# Data excerpts
****

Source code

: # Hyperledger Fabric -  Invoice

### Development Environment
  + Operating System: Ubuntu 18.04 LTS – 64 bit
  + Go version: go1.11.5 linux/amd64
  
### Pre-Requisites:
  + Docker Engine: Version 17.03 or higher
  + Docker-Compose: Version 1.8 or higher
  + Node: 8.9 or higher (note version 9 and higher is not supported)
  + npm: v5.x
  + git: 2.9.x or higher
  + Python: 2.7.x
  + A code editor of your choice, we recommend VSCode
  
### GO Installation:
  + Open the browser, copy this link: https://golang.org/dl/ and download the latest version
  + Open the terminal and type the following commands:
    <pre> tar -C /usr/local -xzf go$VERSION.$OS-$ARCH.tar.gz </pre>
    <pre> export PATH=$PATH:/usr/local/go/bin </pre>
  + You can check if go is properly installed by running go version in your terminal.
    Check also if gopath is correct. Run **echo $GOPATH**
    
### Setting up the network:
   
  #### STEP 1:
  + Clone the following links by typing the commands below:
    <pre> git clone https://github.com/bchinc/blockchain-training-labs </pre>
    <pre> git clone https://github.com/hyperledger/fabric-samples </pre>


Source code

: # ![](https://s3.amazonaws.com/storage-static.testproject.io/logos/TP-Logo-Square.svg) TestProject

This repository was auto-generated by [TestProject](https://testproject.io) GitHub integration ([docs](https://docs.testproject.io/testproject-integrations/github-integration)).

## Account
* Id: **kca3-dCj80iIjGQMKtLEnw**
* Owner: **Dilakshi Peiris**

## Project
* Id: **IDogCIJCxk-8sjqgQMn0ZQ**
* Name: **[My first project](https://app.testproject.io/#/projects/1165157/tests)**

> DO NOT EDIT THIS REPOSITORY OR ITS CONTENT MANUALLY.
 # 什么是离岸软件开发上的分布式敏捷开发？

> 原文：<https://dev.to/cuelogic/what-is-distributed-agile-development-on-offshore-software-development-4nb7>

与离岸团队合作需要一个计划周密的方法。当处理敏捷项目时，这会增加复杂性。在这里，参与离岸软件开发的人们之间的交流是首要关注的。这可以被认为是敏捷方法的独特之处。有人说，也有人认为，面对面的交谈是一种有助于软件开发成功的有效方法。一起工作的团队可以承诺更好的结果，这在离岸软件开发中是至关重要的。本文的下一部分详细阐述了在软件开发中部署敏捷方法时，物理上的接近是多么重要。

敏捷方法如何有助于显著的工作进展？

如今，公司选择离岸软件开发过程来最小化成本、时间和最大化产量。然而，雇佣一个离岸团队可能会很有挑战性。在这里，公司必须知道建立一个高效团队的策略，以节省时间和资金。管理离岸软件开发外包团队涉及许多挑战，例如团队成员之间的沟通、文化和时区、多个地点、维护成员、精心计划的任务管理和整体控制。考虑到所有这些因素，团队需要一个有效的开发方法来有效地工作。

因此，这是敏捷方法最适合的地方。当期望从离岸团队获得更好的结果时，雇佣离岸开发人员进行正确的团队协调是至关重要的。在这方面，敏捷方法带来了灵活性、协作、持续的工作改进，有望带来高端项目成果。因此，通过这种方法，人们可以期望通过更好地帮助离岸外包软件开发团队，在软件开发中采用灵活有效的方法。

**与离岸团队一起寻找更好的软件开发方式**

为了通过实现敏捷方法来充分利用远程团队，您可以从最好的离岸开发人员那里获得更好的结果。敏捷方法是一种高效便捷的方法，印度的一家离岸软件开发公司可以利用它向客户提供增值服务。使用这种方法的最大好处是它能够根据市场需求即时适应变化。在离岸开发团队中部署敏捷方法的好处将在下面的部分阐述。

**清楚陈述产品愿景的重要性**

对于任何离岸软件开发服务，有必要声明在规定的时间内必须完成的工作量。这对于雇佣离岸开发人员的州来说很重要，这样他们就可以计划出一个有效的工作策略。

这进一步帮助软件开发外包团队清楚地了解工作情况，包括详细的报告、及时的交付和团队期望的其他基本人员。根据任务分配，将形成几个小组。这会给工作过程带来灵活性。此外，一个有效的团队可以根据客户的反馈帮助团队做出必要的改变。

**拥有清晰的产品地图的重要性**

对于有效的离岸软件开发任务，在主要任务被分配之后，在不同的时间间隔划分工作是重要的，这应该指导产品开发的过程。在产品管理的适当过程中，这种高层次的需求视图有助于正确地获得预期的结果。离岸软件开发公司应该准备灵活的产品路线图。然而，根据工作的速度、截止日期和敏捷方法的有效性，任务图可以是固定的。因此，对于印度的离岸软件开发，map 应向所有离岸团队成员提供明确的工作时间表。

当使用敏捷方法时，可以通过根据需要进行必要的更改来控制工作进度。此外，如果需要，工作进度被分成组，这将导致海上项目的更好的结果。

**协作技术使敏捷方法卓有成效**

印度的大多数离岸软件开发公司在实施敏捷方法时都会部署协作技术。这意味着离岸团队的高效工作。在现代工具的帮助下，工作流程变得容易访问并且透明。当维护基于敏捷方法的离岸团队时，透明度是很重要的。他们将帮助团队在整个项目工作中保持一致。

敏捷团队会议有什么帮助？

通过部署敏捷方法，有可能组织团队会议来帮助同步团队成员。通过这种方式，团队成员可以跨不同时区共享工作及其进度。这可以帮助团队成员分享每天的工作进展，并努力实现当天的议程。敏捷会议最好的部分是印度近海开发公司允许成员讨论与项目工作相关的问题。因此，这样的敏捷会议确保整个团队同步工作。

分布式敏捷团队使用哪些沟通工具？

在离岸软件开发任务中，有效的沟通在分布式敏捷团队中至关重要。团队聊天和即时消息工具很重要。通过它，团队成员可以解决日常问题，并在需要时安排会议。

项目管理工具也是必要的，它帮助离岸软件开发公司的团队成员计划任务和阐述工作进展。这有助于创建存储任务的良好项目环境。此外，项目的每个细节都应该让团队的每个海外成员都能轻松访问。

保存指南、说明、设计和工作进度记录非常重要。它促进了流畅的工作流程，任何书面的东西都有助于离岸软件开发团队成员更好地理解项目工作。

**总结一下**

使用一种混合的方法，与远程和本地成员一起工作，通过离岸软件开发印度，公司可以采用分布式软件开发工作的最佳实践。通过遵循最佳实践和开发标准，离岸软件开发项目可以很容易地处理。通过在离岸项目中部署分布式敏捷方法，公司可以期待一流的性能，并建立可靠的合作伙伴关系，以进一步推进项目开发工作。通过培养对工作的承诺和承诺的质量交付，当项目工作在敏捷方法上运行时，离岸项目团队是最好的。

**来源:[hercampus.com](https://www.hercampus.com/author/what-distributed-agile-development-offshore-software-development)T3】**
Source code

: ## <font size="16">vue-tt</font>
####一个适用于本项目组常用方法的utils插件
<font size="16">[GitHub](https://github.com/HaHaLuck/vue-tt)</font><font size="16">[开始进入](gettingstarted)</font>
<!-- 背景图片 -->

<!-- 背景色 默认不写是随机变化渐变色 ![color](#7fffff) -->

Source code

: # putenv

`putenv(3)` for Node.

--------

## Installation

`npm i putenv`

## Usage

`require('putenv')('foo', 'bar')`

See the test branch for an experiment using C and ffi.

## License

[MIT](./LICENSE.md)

****

Set down the entire listing once more, keeping every line exactly as it reads.

Source code

: # Hyperledger Fabric -  Invoice

### Development Environment
  + Operating System: Ubuntu 18.04 LTS – 64 bit
  + Go version: go1.11.5 linux/amd64
  
### Pre-Requisites:
  + Docker Engine: Version 17.03 or higher
  + Docker-Compose: Version 1.8 or higher
  + Node: 8.9 or higher (note version 9 and higher is not supported)
  + npm: v5.x
  + git: 2.9.x or higher
  + Python: 2.7.x
  + A code editor of your choice, we recommend VSCode
  
### GO Installation:
  + Open the browser, copy this link: https://golang.org/dl/ and download the latest version
  + Open the terminal and type the following commands:
    <pre> tar -C /usr/local -xzf go$VERSION.$OS-$ARCH.tar.gz </pre>
    <pre> export PATH=$PATH:/usr/local/go/bin </pre>
  + You can check if go is properly installed by running go version in your terminal.
    Check also if gopath is correct. Run **echo $GOPATH**
    
### Setting up the network:
   
  #### STEP 1:
  + Clone the following links by typing the commands below:
    <pre> git clone https://github.com/bchinc/blockchain-training-labs </pre>
    <pre> git clone https://github.com/hyperledger/fabric-samples </pre>


Source code

: # ![](https://s3.amazonaws.com/storage-static.testproject.io/logos/TP-Logo-Square.svg) TestProject

This repository was auto-generated by [TestProject](https://testproject.io) GitHub integration ([docs](https://docs.testproject.io/testproject-integrations/github-integration)).

## Account
* Id: **kca3-dCj80iIjGQMKtLEnw**
* Owner: **Dilakshi Peiris**

## Project
* Id: **IDogCIJCxk-8sjqgQMn0ZQ**
* Name: **[My first project](https://app.testproject.io/#/projects/1165157/tests)**

> DO NOT EDIT THIS REPOSITORY OR ITS CONTENT MANUALLY.
 # 什么是离岸软件开发上的分布式敏捷开发？

> 原文：<https://dev.to/cuelogic/what-is-distributed-agile-development-on-offshore-software-development-4nb7>

与离岸团队合作需要一个计划周密的方法。当处理敏捷项目时，这会增加复杂性。在这里，参与离岸软件开发的人们之间的交流是首要关注的。这可以被认为是敏捷方法的独特之处。有人说，也有人认为，面对面的交谈是一种有助于软件开发成功的有效方法。一起工作的团队可以承诺更好的结果，这在离岸软件开发中是至关重要的。本文的下一部分详细阐述了在软件开发中部署敏捷方法时，物理上的接近是多么重要。

敏捷方法如何有助于显著的工作进展？

如今，公司选择离岸软件开发过程来最小化成本、时间和最大化产量。然而，雇佣一个离岸团队可能会很有挑战性。在这里，公司必须知道建立一个高效团队的策略，以节省时间和资金。管理离岸软件开发外包团队涉及许多挑战，例如团队成员之间的沟通、文化和时区、多个地点、维护成员、精心计划的任务管理和整体控制。考虑到所有这些因素，团队需要一个有效的开发方法来有效地工作。

因此，这是敏捷方法最适合的地方。当期望从离岸团队获得更好的结果时，雇佣离岸开发人员进行正确的团队协调是至关重要的。在这方面，敏捷方法带来了灵活性、协作、持续的工作改进，有望带来高端项目成果。因此，通过这种方法，人们可以期望通过更好地帮助离岸外包软件开发团队，在软件开发中采用灵活有效的方法。

**与离岸团队一起寻找更好的软件开发方式**

为了通过实现敏捷方法来充分利用远程团队，您可以从最好的离岸开发人员那里获得更好的结果。敏捷方法是一种高效便捷的方法，印度的一家离岸软件开发公司可以利用它向客户提供增值服务。使用这种方法的最大好处是它能够根据市场需求即时适应变化。在离岸开发团队中部署敏捷方法的好处将在下面的部分阐述。

**清楚陈述产品愿景的重要性**

对于任何离岸软件开发服务，有必要声明在规定的时间内必须完成的工作量。这对于雇佣离岸开发人员的州来说很重要，这样他们就可以计划出一个有效的工作策略。

这进一步帮助软件开发外包团队清楚地了解工作情况，包括详细的报告、及时的交付和团队期望的其他基本人员。根据任务分配，将形成几个小组。这会给工作过程带来灵活性。此外，一个有效的团队可以根据客户的反馈帮助团队做出必要的改变。

**拥有清晰的产品地图的重要性**

对于有效的离岸软件开发任务，在主要任务被分配之后，在不同的时间间隔划分工作是重要的，这应该指导产品开发的过程。在产品管理的适当过程中，这种高层次的需求视图有助于正确地获得预期的结果。离岸软件开发公司应该准备灵活的产品路线图。然而，根据工作的速度、截止日期和敏捷方法的有效性，任务图可以是固定的。因此，对于印度的离岸软件开发，map 应向所有离岸团队成员提供明确的工作时间表。

当使用敏捷方法时，可以通过根据需要进行必要的更改来控制工作进度。此外，如果需要，工作进度被分成组，这将导致海上项目的更好的结果。

**协作技术使敏捷方法卓有成效**

印度的大多数离岸软件开发公司在实施敏捷方法时都会部署协作技术。这意味着离岸团队的高效工作。在现代工具的帮助下，工作流程变得容易访问并且透明。当维护基于敏捷方法的离岸团队时，透明度是很重要的。他们将帮助团队在整个项目工作中保持一致。

敏捷团队会议有什么帮助？

通过部署敏捷方法，有可能组织团队会议来帮助同步团队成员。通过这种方式，团队成员可以跨不同时区共享工作及其进度。这可以帮助团队成员分享每天的工作进展，并努力实现当天的议程。敏捷会议最好的部分是印度近海开发公司允许成员讨论与项目工作相关的问题。因此，这样的敏捷会议确保整个团队同步工作。

分布式敏捷团队使用哪些沟通工具？

在离岸软件开发任务中，有效的沟通在分布式敏捷团队中至关重要。团队聊天和即时消息工具很重要。通过它，团队成员可以解决日常问题，并在需要时安排会议。

项目管理工具也是必要的，它帮助离岸软件开发公司的团队成员计划任务和阐述工作进展。这有助于创建存储任务的良好项目环境。此外，项目的每个细节都应该让团队的每个海外成员都能轻松访问。

保存指南、说明、设计和工作进度记录非常重要。它促进了流畅的工作流程，任何书面的东西都有助于离岸软件开发团队成员更好地理解项目工作。

**总结一下**

使用一种混合的方法，与远程和本地成员一起工作，通过离岸软件开发印度，公司可以采用分布式软件开发工作的最佳实践。通过遵循最佳实践和开发标准，离岸软件开发项目可以很容易地处理。通过在离岸项目中部署分布式敏捷方法，公司可以期待一流的性能，并建立可靠的合作伙伴关系，以进一步推进项目开发工作。通过培养对工作的承诺和承诺的质量交付，当项目工作在敏捷方法上运行时，离岸项目团队是最好的。

**来源:[hercampus.com](https://www.hercampus.com/author/what-distributed-agile-development-offshore-software-development)T3】**
Source code

: ## <font size="16">vue-tt</font>
####一个适用于本项目组常用方法的utils插件
<font size="16">[GitHub](https://github.com/HaHaLuck/vue-tt)</font><font size="16">[开始进入](gettingstarted)</font>
<!-- 背景图片 -->

<!-- 背景色 默认不写是随机变化渐变色 ![color](#7fffff) -->

Source code

: # putenv

`putenv(3)` for Node.

--------

## Installation

`npm i putenv`

## Usage

`require('putenv')('foo', 'bar')`

See the test branch for an experiment using C and ffi.

## License

[MIT](./LICENSE.md)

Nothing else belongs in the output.